Using the records below, transcribe word for word the stretch from the line that contains "### Rest API" through the line that contains "Both endpoints support", both end lines included, and nothing else.

(Material for the task)

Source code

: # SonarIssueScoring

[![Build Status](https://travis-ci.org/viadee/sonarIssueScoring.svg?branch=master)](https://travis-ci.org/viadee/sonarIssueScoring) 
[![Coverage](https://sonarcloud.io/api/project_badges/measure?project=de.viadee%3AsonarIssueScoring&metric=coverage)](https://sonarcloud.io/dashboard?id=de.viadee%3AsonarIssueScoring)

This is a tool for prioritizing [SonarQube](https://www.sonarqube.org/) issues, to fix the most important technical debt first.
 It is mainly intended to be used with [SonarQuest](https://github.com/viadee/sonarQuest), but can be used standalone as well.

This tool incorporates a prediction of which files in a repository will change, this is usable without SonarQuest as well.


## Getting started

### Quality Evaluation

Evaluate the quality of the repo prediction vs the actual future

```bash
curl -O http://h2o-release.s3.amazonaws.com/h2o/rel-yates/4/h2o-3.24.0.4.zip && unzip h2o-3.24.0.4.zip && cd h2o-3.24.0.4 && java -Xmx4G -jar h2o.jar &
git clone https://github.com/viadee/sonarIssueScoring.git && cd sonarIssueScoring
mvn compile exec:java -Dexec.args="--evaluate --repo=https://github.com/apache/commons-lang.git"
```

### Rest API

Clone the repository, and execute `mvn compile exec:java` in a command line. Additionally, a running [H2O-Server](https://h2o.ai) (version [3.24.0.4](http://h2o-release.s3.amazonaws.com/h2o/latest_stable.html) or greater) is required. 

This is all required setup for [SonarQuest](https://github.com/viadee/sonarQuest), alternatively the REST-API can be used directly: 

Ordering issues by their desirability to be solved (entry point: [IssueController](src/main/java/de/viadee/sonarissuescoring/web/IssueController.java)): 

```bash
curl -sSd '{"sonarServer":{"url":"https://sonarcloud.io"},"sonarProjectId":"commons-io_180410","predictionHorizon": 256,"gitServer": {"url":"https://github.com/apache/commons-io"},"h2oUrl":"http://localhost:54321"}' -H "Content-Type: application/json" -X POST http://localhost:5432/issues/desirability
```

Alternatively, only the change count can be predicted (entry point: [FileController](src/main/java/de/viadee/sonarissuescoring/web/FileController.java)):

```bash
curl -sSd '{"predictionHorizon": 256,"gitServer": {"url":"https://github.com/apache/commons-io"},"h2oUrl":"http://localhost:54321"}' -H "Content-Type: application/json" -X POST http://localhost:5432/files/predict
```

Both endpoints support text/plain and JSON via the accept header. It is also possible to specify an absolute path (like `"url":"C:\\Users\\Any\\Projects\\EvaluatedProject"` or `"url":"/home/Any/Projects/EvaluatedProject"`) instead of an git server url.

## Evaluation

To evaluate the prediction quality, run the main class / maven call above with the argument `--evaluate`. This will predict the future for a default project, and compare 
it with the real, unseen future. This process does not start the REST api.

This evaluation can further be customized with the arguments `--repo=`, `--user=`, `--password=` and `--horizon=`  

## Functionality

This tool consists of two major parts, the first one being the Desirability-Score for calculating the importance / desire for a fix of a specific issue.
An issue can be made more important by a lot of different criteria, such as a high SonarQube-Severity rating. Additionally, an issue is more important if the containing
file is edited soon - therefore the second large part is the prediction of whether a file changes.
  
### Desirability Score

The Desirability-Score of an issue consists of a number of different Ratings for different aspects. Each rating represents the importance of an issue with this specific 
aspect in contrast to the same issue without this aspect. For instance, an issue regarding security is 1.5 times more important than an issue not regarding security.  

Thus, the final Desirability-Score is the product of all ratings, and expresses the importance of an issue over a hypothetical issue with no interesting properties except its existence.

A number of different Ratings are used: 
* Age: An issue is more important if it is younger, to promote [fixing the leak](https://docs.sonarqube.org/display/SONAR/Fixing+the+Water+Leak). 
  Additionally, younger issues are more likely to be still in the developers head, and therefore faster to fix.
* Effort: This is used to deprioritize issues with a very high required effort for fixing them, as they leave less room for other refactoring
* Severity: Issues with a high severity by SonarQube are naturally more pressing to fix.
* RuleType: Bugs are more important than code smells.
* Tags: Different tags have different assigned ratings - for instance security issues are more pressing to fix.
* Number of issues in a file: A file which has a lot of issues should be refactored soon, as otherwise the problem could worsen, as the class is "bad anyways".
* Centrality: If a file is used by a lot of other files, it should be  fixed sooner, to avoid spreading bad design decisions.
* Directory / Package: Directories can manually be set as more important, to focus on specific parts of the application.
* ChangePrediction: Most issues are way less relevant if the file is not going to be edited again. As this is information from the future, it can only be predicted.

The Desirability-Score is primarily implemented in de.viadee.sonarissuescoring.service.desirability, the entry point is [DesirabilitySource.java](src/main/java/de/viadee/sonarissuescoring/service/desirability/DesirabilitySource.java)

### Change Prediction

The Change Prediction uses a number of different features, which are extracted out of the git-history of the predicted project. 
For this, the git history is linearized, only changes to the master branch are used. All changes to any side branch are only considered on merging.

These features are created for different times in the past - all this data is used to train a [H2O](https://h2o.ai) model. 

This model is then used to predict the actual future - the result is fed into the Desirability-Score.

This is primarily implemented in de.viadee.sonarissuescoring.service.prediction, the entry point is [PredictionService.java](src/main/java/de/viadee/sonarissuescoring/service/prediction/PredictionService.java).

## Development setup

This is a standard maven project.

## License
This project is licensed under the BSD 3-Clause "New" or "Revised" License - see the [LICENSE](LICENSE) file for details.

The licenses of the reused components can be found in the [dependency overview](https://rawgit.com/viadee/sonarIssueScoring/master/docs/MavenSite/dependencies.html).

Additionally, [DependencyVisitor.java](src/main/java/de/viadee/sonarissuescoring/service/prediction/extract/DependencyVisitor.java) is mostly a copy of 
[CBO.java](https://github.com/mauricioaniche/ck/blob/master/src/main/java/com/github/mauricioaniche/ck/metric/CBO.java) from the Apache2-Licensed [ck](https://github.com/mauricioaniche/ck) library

(End Material for the task)

▶ Result of this exercise
### Rest API

Clone the repository, and execute `mvn compile exec:java` in a command line. Additionally, a running [H2O-Server](https://h2o.ai) (version [3.24.0.4](http://h2o-release.s3.amazonaws.com/h2o/latest_stable.html) or greater) is required. 

This is all required setup for [SonarQuest](https://github.com/viadee/sonarQuest), alternatively the REST-API can be used directly: 

Ordering issues by their desirability to be solved (entry point: [IssueController](src/main/java/de/viadee/sonarissuescoring/web/IssueController.java)): 

```bash
curl -sSd '{"sonarServer":{"url":"https://sonarcloud.io"},"sonarProjectId":"commons-io_180410","predictionHorizon": 256,"gitServer": {"url":"https://github.com/apache/commons-io"},"h2oUrl":"http://localhost:54321"}' -H "Content-Type: application/json" -X POST http://localhost:5432/issues/desirability
```

Alternatively, only the change count can be predicted (entry point: [FileController](src/main/java/de/viadee/sonarissuescoring/web/FileController.java)):

```bash
curl -sSd '{"predictionHorizon": 256,"gitServer": {"url":"https://github.com/apache/commons-io"},"h2oUrl":"http://localhost:54321"}' -H "Content-Type: application/json" -X POST http://localhost:5432/files/predict
```

Both endpoints support text/plain and JSON via the accept header. It is also possible to specify an absolute path (like `"url":"C:\\Users\\Any\\Projects\\EvaluatedProject"` or `"url":"/home/Any/Projects/EvaluatedProject"`) instead of an git server url.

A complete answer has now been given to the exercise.